# ACTION ITEM
Please output every entry below exactly as written, leaving out any pictures.

# RECORDS FOR THE EXERCISE

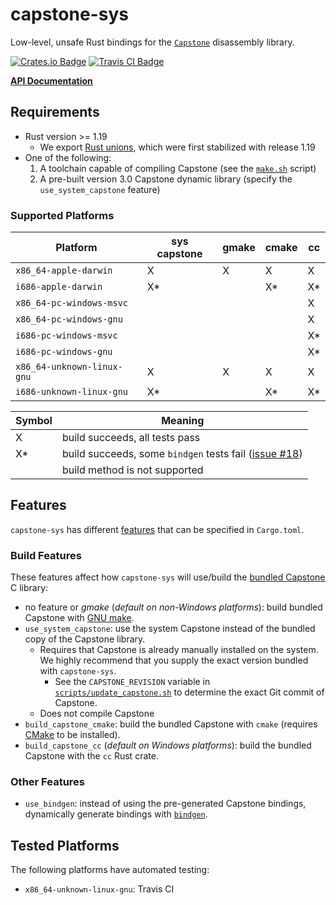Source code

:# capstone-sys

Low-level, unsafe Rust bindings for the [`Capstone`][capstone] disassembly library.

[capstone]: https://github.com/aquynh/capstone

[![Crates.io Badge](https://img.shields.io/crates/v/capstone-sys.svg)](https://crates.io/crates/capstone-sys)
[![Travis CI Badge](https://travis-ci.org/capstone-rust/capstone-sys.svg?branch=master)](https://travis-ci.org/capstone-rust/capstone-sys)

**[API Documentation](https://docs.rs/capstone-sys/)**


## Requirements

* Rust version >= 1.19
    - We export [Rust unions], which were first stabilized with release 1.19
* One of the following:
    1. A toolchain capable of compiling Capstone (see the [`make.sh`](capstone/make.sh) script)
    2. A pre-built version 3.0 Capstone dynamic library (specify the `use_system_capstone` feature)

[Rust unions]: https://doc.rust-lang.org/stable/reference/items/unions.html

### Supported Platforms

| Platform                   | sys capstone  | gmake | cmake | cc    |
| -------------------------- | ------------- | ----- | ----- | ----- |
| `x86_64-apple-darwin`      | X             | X     | X     | X  |
| `i686-apple-darwin`        | X*            |       | X*    | X* |
| `x86_64-pc-windows-msvc`   |               |       |       | X  |
| `x86_64-pc-windows-gnu`    |               |       |       | X  |
| `i686-pc-windows-msvc`     |               |       |       | X* |
| `i686-pc-windows-gnu`      |               |       |       | X* |
| `x86_64-unknown-linux-gnu` | X             | X     | X     | X  |
| `i686-unknown-linux-gnu`   | X*            |       | X*    | X* |

| Symbol | Meaning |
| ------ | ------- |
| X      | build succeeds, all tests pass |
| X*     | build succeeds, some `bindgen` tests fail ([issue #18][issue18]) |
|        | build method is not supported |

[issue18]: https://github.com/capstone-rust/capstone-sys/issues/18

## Features

`capstone-sys` has different [features](https://doc.rust-lang.org/cargo/reference/manifest.html#the-features-section) that can be specified in `Cargo.toml`.

### Build Features

These features affect how `capstone-sys` will use/build the [bundled Capstone](capstone) C library:

* no feature or *gmake* (*default on non-Windows platforms*): build bundled Capstone with [GNU make](https://www.gnu.org/software/make/).
* `use_system_capstone`: use the system Capstone instead of the bundled copy of the Capstone library.
    - Requires that Capstone is already manually installed on the system. We highly recommend that you supply the exact version bundled with `capstone-sys`.
        - See the `CAPSTONE_REVISION` variable in [`scripts/update_capstone.sh`](scripts/update_capstone.sh) to determine the exact Git commit of Capstone.
    - Does not compile Capstone
* `build_capstone_cmake`: build the bundled Capstone with `cmake` (requires [CMake](https://cmake.org/) to be installed).
* `build_capstone_cc` (*default on Windows platforms*): build the bundled Capstone with the `cc` Rust crate.

### Other Features

* `use_bindgen`: instead of using the pre-generated Capstone bindings, dynamically generate bindings with [`bindgen`][bindgen].

[bindgen]: https://github.com/rust-lang-nursery/rust-bindgen


## Tested Platforms

The following platforms have automated testing:

* `x86_64-unknown-linux-gnu`: Travis CI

# SOLUTION FOR THIS EXERCISE
Source code

:# capstone-sys

Low-level, unsafe Rust bindings for the [`Capstone`][capstone] disassembly library.

[capstone]: https://github.com/aquynh/capstone

[![Crates.io Badge](https://img.shields.io/crates/v/capstone-sys.svg)](https://crates.io/crates/capstone-sys)
[![Travis CI Badge](https://travis-ci.org/capstone-rust/capstone-sys.svg?branch=master)](https://travis-ci.org/capstone-rust/capstone-sys)

**[API Documentation](https://docs.rs/capstone-sys/)**


## Requirements

* Rust version >= 1.19
    - We export [Rust unions], which were first stabilized with release 1.19
* One of the following:
    1. A toolchain capable of compiling Capstone (see the [`make.sh`](capstone/make.sh) script)
    2. A pre-built version 3.0 Capstone dynamic library (specify the `use_system_capstone` feature)

[Rust unions]: https://doc.rust-lang.org/stable/reference/items/unions.html

### Supported Platforms

| Platform                   | sys capstone  | gmake | cmake | cc    |
| -------------------------- | ------------- | ----- | ----- | ----- |
| `x86_64-apple-darwin`      | X             | X     | X     | X  |
| `i686-apple-darwin`        | X*            |       | X*    | X* |
| `x86_64-pc-windows-msvc`   |               |       |       | X  |
| `x86_64-pc-windows-gnu`    |               |       |       | X  |
| `i686-pc-windows-msvc`     |               |       |       | X* |
| `i686-pc-windows-gnu`      |               |       |       | X* |
| `x86_64-unknown-linux-gnu` | X             | X     | X     | X  |
| `i686-unknown-linux-gnu`   | X*            |       | X*    | X* |

| Symbol | Meaning |
| ------ | ------- |
| X      | build succeeds, all tests pass |
| X*     | build succeeds, some `bindgen` tests fail ([issue #18][issue18]) |
|        | build method is not supported |

[issue18]: https://github.com/capstone-rust/capstone-sys/issues/18

## Features

`capstone-sys` has different [features](https://doc.rust-lang.org/cargo/reference/manifest.html#the-features-section) that can be specified in `Cargo.toml`.

### Build Features

These features affect how `capstone-sys` will use/build the [bundled Capstone](capstone) C library:

* no feature or *gmake* (*default on non-Windows platforms*): build bundled Capstone with [GNU make](https://www.gnu.org/software/make/).
* `use_system_capstone`: use the system Capstone instead of the bundled copy of the Capstone library.
    - Requires that Capstone is already manually installed on the system. We highly recommend that you supply the exact version bundled with `capstone-sys`.
        - See the `CAPSTONE_REVISION` variable in [`scripts/update_capstone.sh`](scripts/update_capstone.sh) to determine the exact Git commit of Capstone.
    - Does not compile Capstone
* `build_capstone_cmake`: build the bundled Capstone with `cmake` (requires [CMake](https://cmake.org/) to be installed).
* `build_capstone_cc` (*default on Windows platforms*): build the bundled Capstone with the `cc` Rust crate.

### Other Features

* `use_bindgen`: instead of using the pre-generated Capstone bindings, dynamically generate bindings with [`bindgen`][bindgen].

[bindgen]: https://github.com/rust-lang-nursery/rust-bindgen


## Tested Platforms

The following platforms have automated testing:

* `x86_64-unknown-linux-gnu`: Travis CI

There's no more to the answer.